To see how this plays out in practice on the GPU see this forum thread as an example.

How to use all of this for the transpose? Have one thread issue several calls read and write from global memory and shared memory. (In this case I think the performance boost is coming from):

(1) fewer registers being used, and thus more threads being scheduled and
(2) the scheduling on this card is such that there are a few extra loads being issued at the same time.

Example:

#=
Tiled routines using global memory:
Idea here is that we break up the matrix into blocks of size

   [TILE_DIM, TILE_DIM]

We then copy the data over in chunks of size

   [TILE_DIM, BLOCK_ROWS]

so we have to copy TILE_DIM / BLOCK_ROWS chunks to loop over. For example, if TILE_DIM = 8 and BLOCK_ROWS = 2 then the data is copied in this order in the transposed matrix (where the number indicates the iteration of the for loop the data is filled by)

  0 0 1 1 2 2 3 3
  0 0 1 1 2 2 3 3
  0 0 1 1 2 2 3 3
  0 0 1 1 2 2 3 3
  0 0 1 1 2 2 3 3
  0 0 1 1 2 2 3 3
  0 0 1 1 2 2 3 3
  0 0 1 1 2 2 3 3
=#

function copy_tiled!(b, a)
  N = size(a, 1)
  i = (blockIdx().x-1) * TILE_DIM + threadIdx().x
  j = (blockIdx().y-1) * TILE_DIM + threadIdx().y

  @inbounds for k = 0:BLOCK_ROWS:TILE_DIM-1
    if i <= N && (j+k) <= N
      b[i, j+k] = a[i, j+k]
    end
  end
end

function transpose_tiled!(b, a)
  N = size(a, 1)
  i = (blockIdx().x-1) * TILE_DIM + threadIdx().x
  j = (blockIdx().y-1) * TILE_DIM + threadIdx().y

  @inbounds for k = 0:BLOCK_ROWS:TILE_DIM-1
    if i <= N && (j+k) <= N
      b[j+k, i] = a[i, j+k]
    end
  end
end

#=
Tiled routines using shared memory:
Combine the tiling idea with shared memory
=#
function copy_tiled_shared!(b, a)
  N = size(a, 1)
  tidx, tidy = threadIdx().x, threadIdx().y
  i = (blockIdx().x-1) * TILE_DIM + tidx
  j = (blockIdx().y-1) * TILE_DIM + tidy

  tile = @cuStaticSharedMem(eltype(a), (TILE_DIM, TILE_DIM))

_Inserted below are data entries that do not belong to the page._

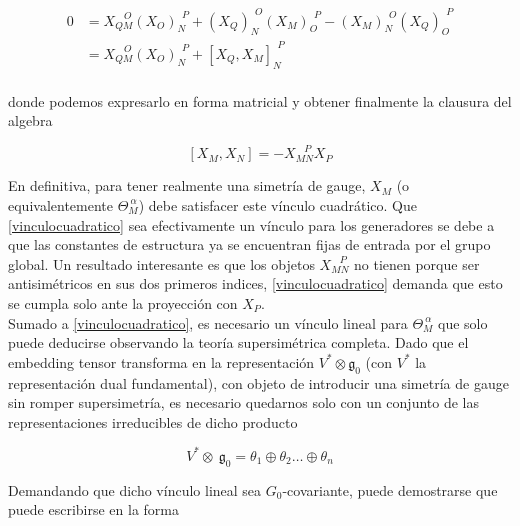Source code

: \documentclass{article}
\numberwithin{equation}{section}
\begin{document}
\begin{equation}\label{embedding2}
\begin{aligned}
0 &= X_{Q M}^{\ \ \ \ O} \left(X_O\right)_N^{ \ \ P} + \left(X_Q\right)_N^{\ \ O} \left( X_M\right)_O^{\ \ P} - \left(X_M\right)_N^{\ \ O} \left(X_Q\right)_O^{\ \ P} \\
&= X_{Q M}^{\ \ \ \ O} \left(X_O\right)_N^{ \ \ P} + \left[X_Q,X_M\right]_N^{\ \ P} \\
\end{aligned}
\end{equation}

donde podemos expresarlo en forma matricial y obtener finalmente la clausura del algebra\\

\begin{boxquation}
	\begin{equation}\label{vinculocuadratico}
	\left[X_M, X_N\right] = - X_{M N}^{\ \ \ \ P} X_P
	\end{equation}
\end{boxquation}


En definitiva, para tener realmente una simetría de gauge, $ X_M $ (o equivalentemente $ \Theta_M^{\ \alpha} $) debe satisfacer este vínculo cuadrático. Que \ref{vinculocuadratico} sea efectivamente un vínculo para los generadores se debe a que las constantes de estructura ya se encuentran fijas de entrada por el grupo global. Un resultado interesante es que los objetos $ X_{M N}^{\ \ \ \ P} $ no tienen porque ser antisimétricos en sus dos primeros indices, \ref{vinculocuadratico} demanda que esto se cumpla solo ante la proyección con $ X_P $.\\

Sumado a \ref{vinculocuadratico}, es necesario un vínculo lineal para $ \Theta_M^{\ \alpha} $ que solo puede deducirse observando la teoría supersimétrica completa. Dado que el embedding tensor transforma en la representación $ V^{*} \otimes \mathfrak{g}_0 $  (con $ V^{*} $ la representación dual fundamental), con objeto de introducir una simetría de gauge sin romper supersimetría, es necesario quedarnos solo con un conjunto de las representaciones irreducibles de dicho producto

\begin{equation}
V^{*} \otimes \ \mathfrak{g}_0 = \theta_1 \oplus \theta_2 \dots \oplus \theta_n
\end{equation}

Demandando que dicho vínculo lineal sea $G_0$-covariante, puede demostrarse que puede escribirse en la forma
\end{document}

  @inbounds for k = 0:BLOCK_ROWS:TILE_DIM-1
    if i <= N && (j+k) <= N
      tile[tidx, tidy+k] = a[i, j+k]
    end
  end

  sync_threads()

  @inbounds for k = 0:BLOCK_ROWS:TILE_DIM-1
    if i <= N && (j+k) <= N
      b[i, j+k] = tile[tidx, tidy+k]
    end
  end

  nothing
end

function transpose_tiled_shared!(b, a)
  N = size(a, 1)
  tidx, tidy = threadIdx().x, threadIdx().y
  i = (blockIdx().x-1) * TILE_DIM + tidx
  j = (blockIdx().y-1) * TILE_DIM + tidy

  tile = @cuStaticSharedMem(eltype(a), (TILE_DIM, TILE_DIM))

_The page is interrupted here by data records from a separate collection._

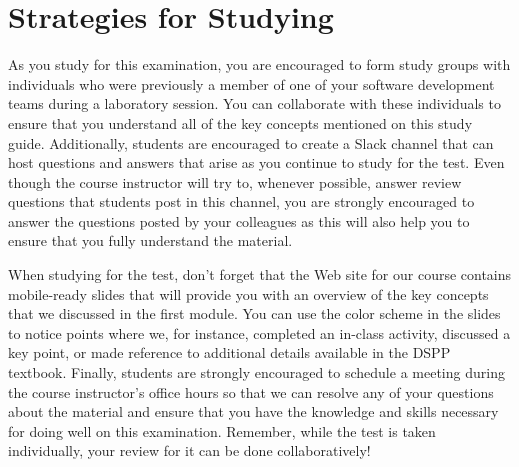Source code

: \vspace*{-.2in}
\section*{Strategies for Studying}
\vspace*{-.1in}

As you study for this examination, you are encouraged to form study groups with individuals who were previously a member
of one of your software development teams during a laboratory session. You can collaborate with these individuals to
ensure that you understand all of the key concepts mentioned on this study guide. Additionally, students are encouraged
to create a Slack channel that can host questions and answers that arise as you continue to study for the test.  Even
though the course instructor will try to, whenever possible, answer review questions that students post in this channel,
you are strongly encouraged to answer the questions posted by your colleagues as this will also help you to ensure that
you fully understand the material.

When studying for the test, don't forget that the Web site for our course contains mobile-ready slides that will provide
you with an overview of the key concepts that we discussed in the first module. You can use the color scheme in the
slides to notice points where we, for instance, completed an in-class activity, discussed a key point, or made reference
to additional details available in the DSPP textbook. Finally, students are strongly encouraged to schedule a meeting
during the course instructor's office hours so that we can resolve any of your questions about the material and ensure
that you have the knowledge and skills necessary for doing well on this examination. Remember, while the test is taken
individually, your review for it can be done collaboratively!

  @inbounds for k = 0:BLOCK_ROWS:TILE_DIM-1
    if i <= N && (j+k) <= N
      tile[tidx, tidy+k] = a[i, j+k]
    end
  end

  sync_threads()

  i = (blockIdx().y-1) * TILE_DIM + tidx
  j = (blockIdx().x-1) * TILE_DIM + tidy
  @inbounds for k = 0:BLOCK_ROWS:TILE_DIM-1
    if i <= N && (j+k) <= N
      b[i, j+k] = tile[tidy+k, tidx]
    end
  end

  nothing
end

5. Bank Conflicts#

Local memory on most (perhaps all?) GPUs is organized into memory banks (16 in the example below, but it could be 32 most likely on modern GPUs) where each bank is 4 bytes (on NVIDIA Kepler cards this can be changed to 8 bytes inside of CUDA; but default is 4 bytes).

Bank |      0     |      1      |      2      | ... |     16
Byte | 0  1  2  3 |  4  5  6  7 |  8  9 10 11 | ... | 28 29 30 31
     |32 33 34 35 | 36 37 38 39 | 40 41 42 43 | ... | 60 61 62 63
     |64 65 66 67 | 68 69 70 71 | 72 73 74 75 | ... | 92 93 94 95

Each bank has a bandwidth of 32 bits per clock cycle. This means each bank can hold 4 bytes of data (32 bits).

The limitation is that if two threads in a warp (group of 32 threads on NVIDIA cards) access different locations of the same bank, the access will be serialized (i.e., take more than one memory access call). In fact, when multiple threads within a warp (a group of 32 threads) attempt to access the same bank simultaneously, a bank conflict occurs. This can lead to a performance penalty as the accesses need to be serialized, slowing down the memory access.

Since it’s optimal to have our work groups as multiples of 32, it is also optimal to make sure our shared memory access is not a multiple of 32, thus we want to make the fastest dimension a little faster for the shared memory so two threads don’t access the same bank.